Justina: Great point.

BBS: How about the flip side…do you believe being vocal is something readers are going to come to expect from authors, particularly YA authors? Are the days where keeping your own views separate from your body of work gone?

Justina: Oh, most definitely.

Brandy: That’s a great question. I do at least try to re-tweet people I respect and admire who are more eloquent or educated about a topic. So then anyone who comes to my feed knows, for example, that I fully support Colin Kaepernick and his protests.

Dread nationJustina: I think that with social media such an integral part of life, people assume you are for the same things they are for unless you speak up. For better or worse. So, I fully expect young readers to reach out to their favorite authors when they read something that offends them and go “WTF?” And I think that is the changing face of critique.

There’s a section of the population that wants the media they consume to be from people who uphold their values. Authors are going to have to learn to cocoon themselves or accept being more involved in reader response.

Brandy: But then my question is if you cover these topics thoroughly and make your opinion known in your books, is it okay to let other people have the mic online? I do struggle with that as an intensely private person. But I still want it known what I’m about.

Justina: Oh, definitely. It think it takes all kinds.

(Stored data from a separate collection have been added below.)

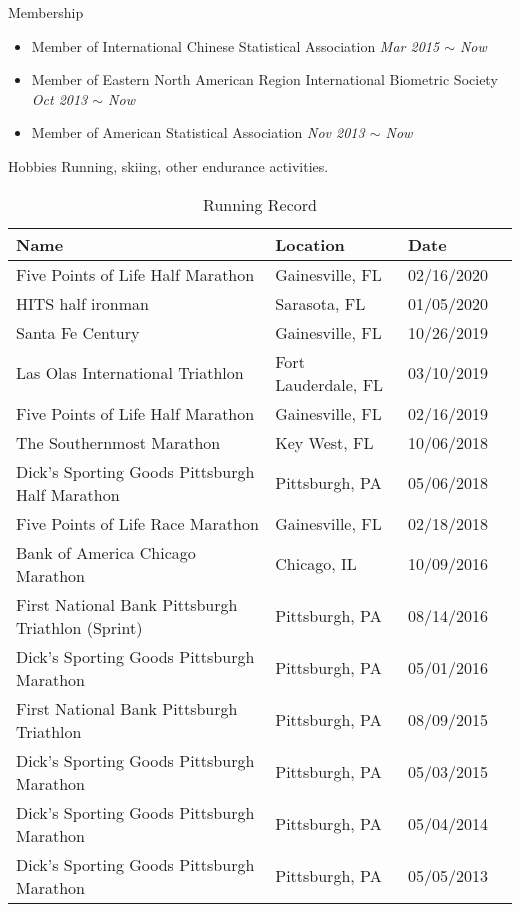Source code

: \documentclass{resume} %
\begin{document}
\begin{rSection}{Membership}
\begin{itemize}[noitemsep,topsep=0pt]
\item Member of International Chinese Statistical Association
        \hfill {\em Mar 2015 $\sim$ Now} 
\item Member of Eastern North American Region International Biometric Society
        \hfill {\em Oct 2013 $\sim$ Now} 
\item Member of American Statistical Association
        \hfill {\em Nov 2013 $\sim$ Now} 
\end{itemize}
\end{rSection}


\begin{rSection}{Hobbies}
Running, skiing, other endurance activities.

\begin{table}[htp]
\caption*{Running Record}
\begin{center}
\begin{tabular}{l l l l}
\hline
\hline
Name & Location  & Date \\
\hline
Five Points of Life Half Marathon & Gainesville, FL &  {02/16/2020} \\
HITS half ironman & Sarasota, FL & 01/05/2020 \\
Santa Fe Century & Gainesville, FL & 10/26/2019 \\
Las Olas International Triathlon & Fort Lauderdale, FL &  {03/10/2019} \\
Five Points of Life Half Marathon & Gainesville, FL &  {02/16/2019} \\
The Southernmost Marathon & Key West, FL &  {10/06/2018}\\
Dick's Sporting Goods Pittsburgh Half Marathon & Pittsburgh, PA &  {05/06/2018}\\
Five Points of Life Race Marathon & Gainesville, FL&   {02/18/2018}\\
Bank of America Chicago Marathon & Chicago, IL&   {10/09/2016}\\
First National Bank Pittsburgh Triathlon (Sprint) & Pittsburgh, PA &   {08/14/2016}\\
Dick's Sporting Goods Pittsburgh Marathon & Pittsburgh, PA&   {05/01/2016} \\
First National Bank Pittsburgh Triathlon & Pittsburgh, PA &  {08/09/2015}\\
Dick's Sporting Goods Pittsburgh Marathon & {Pittsburgh, PA} &  {05/03/2015}\\
Dick's Sporting Goods Pittsburgh Marathon & {Pittsburgh, PA} &    {{05/04/2014}}\\
Dick's Sporting Goods Pittsburgh Marathon & {Pittsburgh, PA} &   {05/05/2013}\\
\hline
\hline
\end{tabular}
\end{center}
\label{default}
\end{table}%


\end{rSection}
\end{document}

BBS:  Where your book topics are concerned, I can see that.  But I’ve seen both Justina and Dhonielle speak out on other topics that wouldn’t necessarily be anything related to what they write. Many authors, now, are so vocal about the political climate. Or feminism.  Things that are controversial and have clear “sides.”

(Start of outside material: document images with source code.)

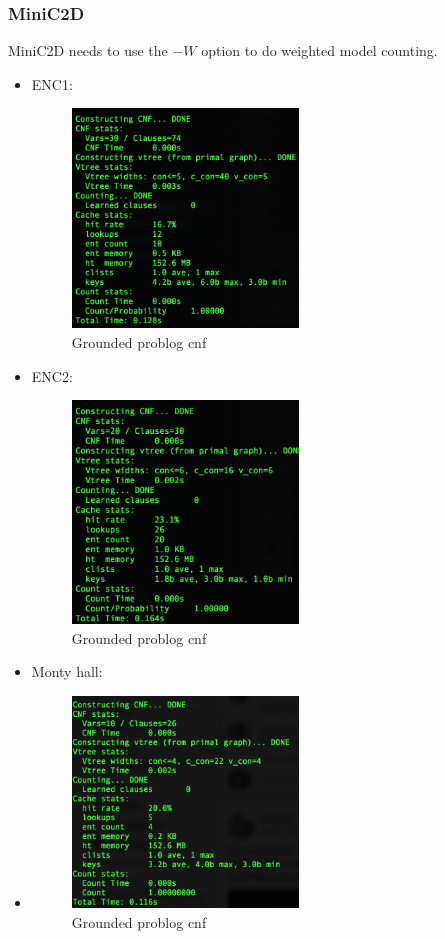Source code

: \subsubsection{MiniC2D}
MiniC2D needs to use the $-W$ option to do weighted model counting.
\begin{itemize}
	\item ENC1:
\begin{figure}[H]
  \includegraphics[width=6cm]{minic2d-ENC1.png}
  \caption{Grounded problog cnf}
\end{figure}
	\item ENC2:
	\begin{figure}[H]
  \includegraphics[width=6cm]{minic2d-ENC2.png}
  \caption{Grounded problog cnf}
\end{figure}
	\item Monty hall:
	\item 	\begin{figure}[H]
  \includegraphics[width=6cm]{Monty-minic2d}
  \caption{Grounded problog cnf}
\end{figure}
\end{itemize}


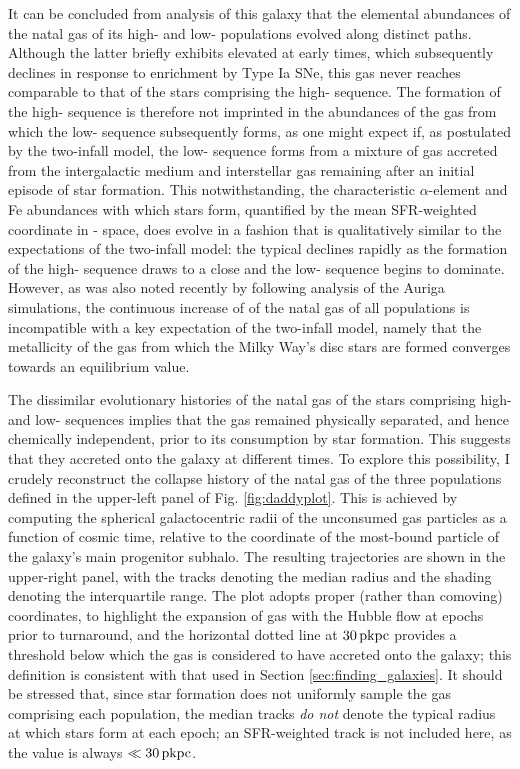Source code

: It can be concluded from analysis of this galaxy that the elemental abundances of the natal gas of its high- and low-\afe{} populations evolved along distinct paths. Although the latter briefly exhibits elevated \afe{} at early times, which subsequently declines in response to enrichment by Type Ia SNe, this gas never reaches \afe{} comparable to that of the stars comprising the high-\afe{} sequence. The formation of the high-\afe{} sequence is therefore not imprinted in the abundances of the gas from which the low-\afe{} sequence subsequently forms, as one might expect if, as postulated by the two-infall model, the low-\afe{} sequence forms from a mixture of gas accreted from the intergalactic medium and interstellar gas remaining after an initial episode of star formation. This notwithstanding, the characteristic $\alpha$-element and Fe abundances with which stars form, quantified by the mean SFR-weighted coordinate in \afe{}-\feh{} space, does evolve in a fashion that is qualitatively similar to the expectations of the two-infall model: the typical \afe{} declines rapidly as the formation of the high-\afe{} sequence draws to a close and the low-\afe{} sequence begins to dominate. However, as was also noted recently by \citet{2017arXiv170807834G} following analysis of the Auriga simulations, the continuous increase of \feh{} of the natal gas of all populations is incompatible with a key expectation of the two-infall model, namely that the metallicity of the gas from which the Milky Way's disc stars are formed converges towards an equilibrium value.

The dissimilar evolutionary histories of the natal gas of the stars comprising high- and low-\afe{} sequences implies that the gas remained physically separated, and hence chemically independent, prior to its consumption by star formation. This suggests that they accreted onto the galaxy at different times. To explore this possibility, I crudely reconstruct the collapse history of the natal gas of the three populations defined in the upper-left panel of Fig. \ref{fig:daddyplot}. This is achieved by computing the spherical galactocentric radii of the unconsumed gas particles as a function of cosmic time, relative to the coordinate of the most-bound particle of the galaxy's main progenitor subhalo. The resulting trajectories are shown in the upper-right panel, with the tracks denoting the median radius and the shading denoting the interquartile range. The plot adopts proper (rather than comoving) coordinates, to highlight the expansion of gas with the Hubble flow at epochs prior to turnaround, and the horizontal dotted line at $30\,{\rm pkpc}$ provides a threshold below which the gas is considered to have accreted onto the galaxy; this definition is consistent with that used in Section \ref{sec:finding_galaxies}. It should be stressed that, since star formation does not uniformly sample the gas comprising each population, the median tracks \emph{do not} denote the typical radius at which stars form at each epoch;  an SFR-weighted track is not included here, as the value is always $\ll 30\,{\rm pkpc}$.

Brandy: Those are the conversations I’m having with friends and colleagues but sometimes it just seems like an echo chamber. And I wonder, do we *really* need my voice added to this right now?

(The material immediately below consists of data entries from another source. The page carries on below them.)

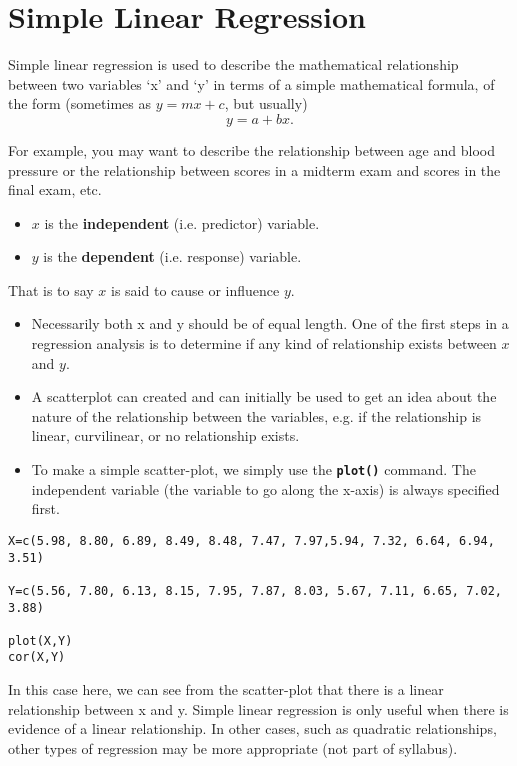 \documentclass[a4paper,12pt]{article}
\begin{document}
\newpage
\section{Simple Linear Regression}
Simple linear regression is used to describe the mathematical relationship between two variables ‘x’ and ‘y’ in terms of a simple mathematical formula, of the form  (sometimes as $y = mx+c$, but usually)\[ y= a+bx.\]

For example, you may want to describe the relationship between age and blood pressure or the relationship between scores in a midterm exam and scores in the final exam, etc.

\begin{itemize}
\item	$x$ is the \textbf{independent} (i.e. predictor) variable.
\item	$y$ is the \textbf{dependent} (i.e. response) variable.
\end{itemize}
That is to say $x$ is said to cause or influence $y$.

\begin{itemize}
\item Necessarily both x and y should be of equal length. One of the first steps in a regression analysis is to determine if any kind of relationship exists between $x$ and $y$.

\item A scatterplot can created and can initially be used to get an idea about the nature of the relationship between the variables, e.g. if the relationship is linear, curvilinear, or no relationship exists.

\item To make a simple scatter-plot, we simply use the \texttt{\textbf{plot()}} command. The independent variable (the variable to go along the x-axis) is always specified first.
\end{itemize}


\begin{framed}
\begin{verbatim}
X=c(5.98, 8.80, 6.89, 8.49, 8.48, 7.47, 7.97,5.94, 7.32, 6.64, 6.94, 3.51)

Y=c(5.56, 7.80, 6.13, 8.15, 7.95, 7.87, 8.03, 5.67, 7.11, 6.65, 7.02, 3.88)

plot(X,Y)
cor(X,Y)
\end{verbatim}
\end{framed}
In this case here, we can see from the scatter-plot that there is a linear relationship between x and y.
Simple linear regression is only useful when there is evidence of a linear relationship. In other cases, such as quadratic relationships, other types of regression may be more appropriate (not part of syllabus).
\end{document}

Justina: Yeah, I struggle with this because even though I’m vocal online, I’m also very private.  I never name my kid or husband, and I mostly talk about stuff that has little to do with my day to day life. But I also think it’s important to look at something and say “That’s not okay, and here’s why.” In publishing, that does tend to be an echo chamber.

I mostly am there to make sure the well meaning white liberals in publishing don’t get too comfortable.

Brandy: And we love ya for it.

BBS: What “soap box” are you on related to publishing, the YA community, librarianship/teachers or anything else connected to getting more of our books out there and recognized?

The-Belles-High-Res (1)Dhonielle: I wanna be on the Tell The Truth soap box.

Justina: Go in!

Dhonielle: We have spent so much time catering to white folks feelings and I’m done with that part of the program.

Brandy: I’m on the All of our Stories Matter soapbox.  That’s All of our BLACK Stories Matter, in case that wasn’t clear. I sometimes feel the YA community gets a little too comfortable with *only* promoting stories of black pain. And that makes me extremely uncomfortable.

Dhonielle: Preach!

BBS: Someone else said that recently and it just really hit me that a lot of our books ARE about pain.

Brandy: Yes! And my books fit that mold, to some degree. But it seems like some gatekeepers and readers are only comfortable reading books about black people that take them completely out of their neighborhood or comfort zone instead of confronting, say, the liberal racism in their own backyards.

Dhonielle: Preach, Brandy!

BBS: There’s a difference in exploiting that narrative and trying to help kids find a way through what are real experiences in a community. Yes?

Brandy: Exactly. The exploitation is the key difference.

Justina: I’m on the For Us By Us soap box.

Brandy: FUBU!!

Justina: BRINGING IT BACK!  That includes promoting and supporting younger Black authors and aspiring Black authors. I would also like to see less stories about Black pain and how awful it is to be Black in general, but I think it’s going to be a while before we get there.

BBS: Well here’s hoping that’s not the case! It was my pleasure to bring these ladies to this year’s 28 Days Later spotlights. If anything said here can help make the publishing journey and overall publishing experience better for writers of color, then I’ve done my job.